A questo punto avranno  un ruolo centrale le Regioni perché, è facilmente intuibile che i 6.000 ettari potenziali finirebbero per essere suddivisi tra 21 Regioni e Province autonome che si troverebbero con richieste massicce, e altre invece con richieste inferiori al disponibile.
È evidente quindi la necessità di attivare dei meccanismi di compensazione o travaso per evitare  di allungare in maniera esponenziale i tempi di rilascio delle autorizzazioni.

Bisognerà superare alcune rigidità per aver autorizzazioni là dove servono e in tempi brevi;
bisognerà permettere l’immediato trasferimento di ettari da zone in crisi a zone in espansione, per evitare di penalizzare entrambe;
bisognerà garantire a regioni, zone, aziende che hanno la possibilità di crescere la certezza di avere le risorse per farlo in tempi e quantità sufficienti allo scopo prefisso.

Per alleggerire i probabili  effetti negativi di questo nuovo sistema, sulla superficie vitata futura l’Italia deve valutare con grande attenzione sia i criteri di selezione delle domande;
sia la scelta a di revocare i limiti alla commercializzazione extra regione, consentendo di sfruttare al massimo il meccanismo delle compravendite fino al 31 dicembre 2015.

I diritti di impianto sono stati una garanzia della viticoltura di qualità legata al territorio, che ha accompagnato l’espansione delle vendite di vino, con una crescita regolare del vigneto che ha contribuito a mantenere l’equilibrio tra offerta e domanda.

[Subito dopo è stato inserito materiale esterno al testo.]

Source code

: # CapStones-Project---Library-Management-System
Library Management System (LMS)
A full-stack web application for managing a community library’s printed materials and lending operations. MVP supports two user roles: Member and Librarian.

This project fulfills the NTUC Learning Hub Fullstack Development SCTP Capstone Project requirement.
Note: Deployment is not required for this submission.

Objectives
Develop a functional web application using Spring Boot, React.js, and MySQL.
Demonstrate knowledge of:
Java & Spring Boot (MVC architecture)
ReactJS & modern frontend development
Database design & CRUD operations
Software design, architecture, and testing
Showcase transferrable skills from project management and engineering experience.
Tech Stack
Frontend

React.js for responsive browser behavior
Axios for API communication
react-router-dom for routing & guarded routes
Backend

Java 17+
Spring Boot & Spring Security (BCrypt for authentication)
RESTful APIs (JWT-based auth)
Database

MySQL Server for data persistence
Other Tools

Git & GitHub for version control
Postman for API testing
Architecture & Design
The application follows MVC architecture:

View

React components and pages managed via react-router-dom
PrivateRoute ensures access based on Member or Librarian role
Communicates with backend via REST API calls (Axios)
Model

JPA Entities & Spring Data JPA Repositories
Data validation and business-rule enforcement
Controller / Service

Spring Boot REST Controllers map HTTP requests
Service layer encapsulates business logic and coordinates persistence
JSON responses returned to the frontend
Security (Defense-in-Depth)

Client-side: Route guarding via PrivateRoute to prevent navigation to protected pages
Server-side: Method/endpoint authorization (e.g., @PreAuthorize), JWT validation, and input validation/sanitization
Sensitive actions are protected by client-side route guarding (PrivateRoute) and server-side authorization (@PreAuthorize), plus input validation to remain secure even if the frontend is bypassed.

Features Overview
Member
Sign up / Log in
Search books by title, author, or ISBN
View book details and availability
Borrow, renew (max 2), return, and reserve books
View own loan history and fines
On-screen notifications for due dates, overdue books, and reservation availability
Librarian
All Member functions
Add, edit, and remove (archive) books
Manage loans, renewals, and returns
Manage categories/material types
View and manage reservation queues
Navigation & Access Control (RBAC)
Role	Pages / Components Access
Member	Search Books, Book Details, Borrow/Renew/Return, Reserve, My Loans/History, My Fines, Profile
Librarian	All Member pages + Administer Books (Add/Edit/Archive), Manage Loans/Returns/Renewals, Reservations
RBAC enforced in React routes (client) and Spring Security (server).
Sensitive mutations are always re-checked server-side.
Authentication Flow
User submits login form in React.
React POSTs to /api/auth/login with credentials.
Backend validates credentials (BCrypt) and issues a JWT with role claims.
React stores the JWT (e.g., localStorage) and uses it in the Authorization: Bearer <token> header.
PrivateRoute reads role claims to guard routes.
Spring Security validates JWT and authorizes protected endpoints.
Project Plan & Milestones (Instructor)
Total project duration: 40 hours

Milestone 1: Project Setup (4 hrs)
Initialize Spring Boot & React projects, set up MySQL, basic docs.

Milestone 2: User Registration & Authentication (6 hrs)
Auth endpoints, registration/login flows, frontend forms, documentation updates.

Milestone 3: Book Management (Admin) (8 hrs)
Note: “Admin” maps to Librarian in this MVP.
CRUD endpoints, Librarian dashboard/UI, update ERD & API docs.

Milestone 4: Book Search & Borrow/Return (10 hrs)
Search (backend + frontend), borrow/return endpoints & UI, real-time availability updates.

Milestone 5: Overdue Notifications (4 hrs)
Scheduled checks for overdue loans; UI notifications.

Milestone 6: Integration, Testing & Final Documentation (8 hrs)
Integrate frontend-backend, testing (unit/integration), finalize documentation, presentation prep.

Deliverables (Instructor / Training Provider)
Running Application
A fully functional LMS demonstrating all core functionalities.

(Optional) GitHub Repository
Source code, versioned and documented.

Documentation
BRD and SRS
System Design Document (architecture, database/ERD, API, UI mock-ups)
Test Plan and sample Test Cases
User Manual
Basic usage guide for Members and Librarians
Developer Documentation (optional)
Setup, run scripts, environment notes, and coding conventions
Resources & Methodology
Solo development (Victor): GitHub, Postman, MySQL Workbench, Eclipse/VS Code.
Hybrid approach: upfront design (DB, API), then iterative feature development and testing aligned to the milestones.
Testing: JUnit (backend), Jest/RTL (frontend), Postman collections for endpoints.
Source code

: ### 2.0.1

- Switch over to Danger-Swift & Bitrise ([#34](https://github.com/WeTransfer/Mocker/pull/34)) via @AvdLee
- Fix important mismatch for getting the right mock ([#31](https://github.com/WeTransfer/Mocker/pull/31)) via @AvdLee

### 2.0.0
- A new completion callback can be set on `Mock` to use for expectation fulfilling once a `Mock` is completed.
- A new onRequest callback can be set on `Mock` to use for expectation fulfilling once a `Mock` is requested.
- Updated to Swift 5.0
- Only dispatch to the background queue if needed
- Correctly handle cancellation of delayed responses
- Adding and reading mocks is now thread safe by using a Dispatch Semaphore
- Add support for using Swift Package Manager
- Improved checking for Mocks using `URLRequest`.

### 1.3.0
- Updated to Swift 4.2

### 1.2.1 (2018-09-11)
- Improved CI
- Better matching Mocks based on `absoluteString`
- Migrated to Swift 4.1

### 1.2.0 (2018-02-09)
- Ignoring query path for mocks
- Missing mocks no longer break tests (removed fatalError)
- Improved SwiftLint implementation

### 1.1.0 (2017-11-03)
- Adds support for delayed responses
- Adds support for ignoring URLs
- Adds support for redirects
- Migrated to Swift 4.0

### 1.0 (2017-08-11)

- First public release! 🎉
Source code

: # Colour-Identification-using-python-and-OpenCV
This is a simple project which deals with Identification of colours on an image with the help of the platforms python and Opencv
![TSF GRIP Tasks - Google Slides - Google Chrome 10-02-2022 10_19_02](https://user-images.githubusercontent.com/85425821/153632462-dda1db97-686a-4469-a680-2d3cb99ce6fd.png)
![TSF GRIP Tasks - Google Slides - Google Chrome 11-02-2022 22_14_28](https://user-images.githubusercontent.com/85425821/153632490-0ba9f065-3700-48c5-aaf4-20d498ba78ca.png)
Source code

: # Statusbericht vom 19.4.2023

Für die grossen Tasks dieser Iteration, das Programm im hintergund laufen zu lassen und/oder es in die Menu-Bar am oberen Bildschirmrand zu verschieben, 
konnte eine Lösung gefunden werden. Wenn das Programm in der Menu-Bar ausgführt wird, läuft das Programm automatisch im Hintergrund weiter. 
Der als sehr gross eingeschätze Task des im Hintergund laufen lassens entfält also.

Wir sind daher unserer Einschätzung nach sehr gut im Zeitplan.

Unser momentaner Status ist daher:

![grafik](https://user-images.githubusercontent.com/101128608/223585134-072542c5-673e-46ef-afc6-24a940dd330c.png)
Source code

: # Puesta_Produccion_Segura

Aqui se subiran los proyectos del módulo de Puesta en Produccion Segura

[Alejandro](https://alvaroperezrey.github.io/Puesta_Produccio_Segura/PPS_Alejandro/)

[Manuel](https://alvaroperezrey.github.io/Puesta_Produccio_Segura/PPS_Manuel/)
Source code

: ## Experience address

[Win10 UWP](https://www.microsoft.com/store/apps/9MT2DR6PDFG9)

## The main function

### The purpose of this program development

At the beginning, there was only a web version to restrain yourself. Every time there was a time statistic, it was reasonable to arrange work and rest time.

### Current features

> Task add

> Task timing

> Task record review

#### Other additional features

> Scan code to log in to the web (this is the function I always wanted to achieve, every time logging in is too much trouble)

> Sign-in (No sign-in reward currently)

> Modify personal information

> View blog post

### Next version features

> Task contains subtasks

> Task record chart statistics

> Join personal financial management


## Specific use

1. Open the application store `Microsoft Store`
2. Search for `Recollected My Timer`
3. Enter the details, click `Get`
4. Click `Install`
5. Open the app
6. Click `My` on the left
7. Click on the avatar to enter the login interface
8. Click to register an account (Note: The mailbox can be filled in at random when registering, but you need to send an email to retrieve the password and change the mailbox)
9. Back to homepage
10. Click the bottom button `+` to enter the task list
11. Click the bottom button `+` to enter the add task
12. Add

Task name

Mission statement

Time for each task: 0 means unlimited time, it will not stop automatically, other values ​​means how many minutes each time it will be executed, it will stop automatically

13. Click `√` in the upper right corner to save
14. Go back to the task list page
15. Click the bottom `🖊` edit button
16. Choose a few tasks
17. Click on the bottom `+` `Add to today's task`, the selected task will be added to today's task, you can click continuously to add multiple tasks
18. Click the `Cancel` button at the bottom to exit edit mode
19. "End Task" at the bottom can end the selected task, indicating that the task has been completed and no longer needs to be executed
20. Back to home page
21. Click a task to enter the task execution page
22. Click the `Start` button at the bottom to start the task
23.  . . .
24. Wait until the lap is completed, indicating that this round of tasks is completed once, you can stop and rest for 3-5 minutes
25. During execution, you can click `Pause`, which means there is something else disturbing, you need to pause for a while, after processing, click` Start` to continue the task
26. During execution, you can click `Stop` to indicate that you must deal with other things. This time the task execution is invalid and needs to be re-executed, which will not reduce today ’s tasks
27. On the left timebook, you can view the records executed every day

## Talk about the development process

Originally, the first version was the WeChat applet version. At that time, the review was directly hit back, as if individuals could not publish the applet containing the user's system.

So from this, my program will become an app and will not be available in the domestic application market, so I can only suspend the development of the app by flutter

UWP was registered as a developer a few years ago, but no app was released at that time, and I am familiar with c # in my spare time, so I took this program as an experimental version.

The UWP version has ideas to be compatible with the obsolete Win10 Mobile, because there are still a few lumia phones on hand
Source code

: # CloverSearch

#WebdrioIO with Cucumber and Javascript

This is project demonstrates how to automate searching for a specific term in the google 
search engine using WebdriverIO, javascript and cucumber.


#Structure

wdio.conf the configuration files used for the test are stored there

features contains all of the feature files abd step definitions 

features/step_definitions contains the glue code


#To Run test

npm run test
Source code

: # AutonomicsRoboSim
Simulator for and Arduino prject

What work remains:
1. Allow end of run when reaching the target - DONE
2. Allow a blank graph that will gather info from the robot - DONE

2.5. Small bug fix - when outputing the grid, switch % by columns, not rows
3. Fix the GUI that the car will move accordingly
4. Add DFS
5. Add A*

L’abolizione dei diritti d’impianto genererà conseguenze economiche e sociali gravi per il nostro Paese con rischi di eccedenze di produzione e di delocalizzazione in zone a più alta resa per ettaro.

Gestire gli impianti è di una importanza notevole per tutti i tipi di vino, sia Dop e Igp che quelli senza indicazione geografica; questa liberalizzazione produrrà effetti  più marcati sui vini senza indicazione, in particolare quelli varietali, ai quali non sarà possibile applicare strumenti aggiuntivi di regolamentazione, come invece avviene per i Dop e gli Igp grazie all’autoregolamentazione imposta nei singoli disciplinari.